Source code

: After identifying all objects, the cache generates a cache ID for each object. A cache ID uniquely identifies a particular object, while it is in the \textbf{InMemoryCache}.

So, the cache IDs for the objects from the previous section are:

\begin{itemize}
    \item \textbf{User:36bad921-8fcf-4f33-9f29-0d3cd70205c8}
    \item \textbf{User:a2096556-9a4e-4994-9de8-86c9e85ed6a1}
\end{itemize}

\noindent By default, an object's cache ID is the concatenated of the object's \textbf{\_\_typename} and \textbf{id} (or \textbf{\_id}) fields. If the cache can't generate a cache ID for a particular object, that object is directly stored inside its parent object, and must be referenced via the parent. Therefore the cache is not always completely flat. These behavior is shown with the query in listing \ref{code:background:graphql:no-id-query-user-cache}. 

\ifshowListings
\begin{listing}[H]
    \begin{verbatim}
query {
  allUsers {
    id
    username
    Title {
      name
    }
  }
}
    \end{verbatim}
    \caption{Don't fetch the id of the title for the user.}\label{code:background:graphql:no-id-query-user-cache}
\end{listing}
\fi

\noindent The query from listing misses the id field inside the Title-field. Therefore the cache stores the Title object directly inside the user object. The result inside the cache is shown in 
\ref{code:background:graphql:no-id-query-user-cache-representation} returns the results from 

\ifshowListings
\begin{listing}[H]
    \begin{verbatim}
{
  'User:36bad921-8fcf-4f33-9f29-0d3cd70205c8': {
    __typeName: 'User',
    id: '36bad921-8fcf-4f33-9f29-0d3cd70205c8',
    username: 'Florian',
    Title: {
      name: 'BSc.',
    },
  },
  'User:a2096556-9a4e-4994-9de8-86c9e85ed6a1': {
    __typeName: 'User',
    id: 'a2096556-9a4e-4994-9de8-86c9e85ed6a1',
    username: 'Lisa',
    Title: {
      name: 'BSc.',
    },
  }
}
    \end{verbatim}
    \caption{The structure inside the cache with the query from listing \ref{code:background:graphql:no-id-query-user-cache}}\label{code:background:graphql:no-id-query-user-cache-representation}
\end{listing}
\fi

§ §

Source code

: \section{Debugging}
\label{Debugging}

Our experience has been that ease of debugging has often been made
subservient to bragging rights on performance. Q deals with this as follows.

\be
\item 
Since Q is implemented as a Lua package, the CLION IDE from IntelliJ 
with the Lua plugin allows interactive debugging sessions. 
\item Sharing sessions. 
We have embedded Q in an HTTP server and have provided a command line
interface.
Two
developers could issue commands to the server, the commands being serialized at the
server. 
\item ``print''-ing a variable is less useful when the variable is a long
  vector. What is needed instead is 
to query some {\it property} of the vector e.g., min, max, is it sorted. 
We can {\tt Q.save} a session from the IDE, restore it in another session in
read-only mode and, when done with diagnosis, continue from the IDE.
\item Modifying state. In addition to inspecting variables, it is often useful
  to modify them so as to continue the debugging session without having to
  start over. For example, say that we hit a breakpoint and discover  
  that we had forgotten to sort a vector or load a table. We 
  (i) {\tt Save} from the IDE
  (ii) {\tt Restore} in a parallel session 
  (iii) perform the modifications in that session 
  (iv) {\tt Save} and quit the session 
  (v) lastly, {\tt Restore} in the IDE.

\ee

§ §

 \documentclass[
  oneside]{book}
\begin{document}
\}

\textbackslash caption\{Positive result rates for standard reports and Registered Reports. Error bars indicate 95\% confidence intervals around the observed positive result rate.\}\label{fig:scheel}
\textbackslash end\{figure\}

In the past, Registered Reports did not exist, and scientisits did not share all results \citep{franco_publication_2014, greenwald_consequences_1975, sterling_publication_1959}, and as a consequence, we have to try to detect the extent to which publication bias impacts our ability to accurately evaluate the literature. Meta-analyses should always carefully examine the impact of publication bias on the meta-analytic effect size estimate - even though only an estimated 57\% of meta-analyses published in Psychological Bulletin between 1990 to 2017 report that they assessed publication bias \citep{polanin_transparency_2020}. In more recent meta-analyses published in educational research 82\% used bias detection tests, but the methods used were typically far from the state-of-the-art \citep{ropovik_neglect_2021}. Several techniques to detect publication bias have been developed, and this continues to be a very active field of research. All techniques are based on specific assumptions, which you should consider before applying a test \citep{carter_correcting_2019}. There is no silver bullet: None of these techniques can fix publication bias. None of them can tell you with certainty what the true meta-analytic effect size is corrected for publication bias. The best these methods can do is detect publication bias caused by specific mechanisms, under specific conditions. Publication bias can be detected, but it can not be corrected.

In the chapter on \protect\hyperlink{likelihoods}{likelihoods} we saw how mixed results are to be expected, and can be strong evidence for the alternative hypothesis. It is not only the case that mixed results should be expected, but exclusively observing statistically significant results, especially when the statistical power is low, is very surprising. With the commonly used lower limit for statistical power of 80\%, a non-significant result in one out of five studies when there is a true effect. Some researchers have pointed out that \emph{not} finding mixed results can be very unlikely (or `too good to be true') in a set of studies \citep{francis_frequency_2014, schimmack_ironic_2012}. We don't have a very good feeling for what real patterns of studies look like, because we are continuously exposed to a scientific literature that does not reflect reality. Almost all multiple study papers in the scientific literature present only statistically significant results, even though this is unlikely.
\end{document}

§ §

# YOUR GOAL:
Identify every line above with the string "representation" in it. Copy those lines.

# EXPECTED ANSWER:
\ref{code:background:graphql:no-id-query-user-cache-representation} returns the results from 
    \caption{The structure inside the cache with the query from listing \ref{code:background:graphql:no-id-query-user-cache}}\label{code:background:graphql:no-id-query-user-cache-representation}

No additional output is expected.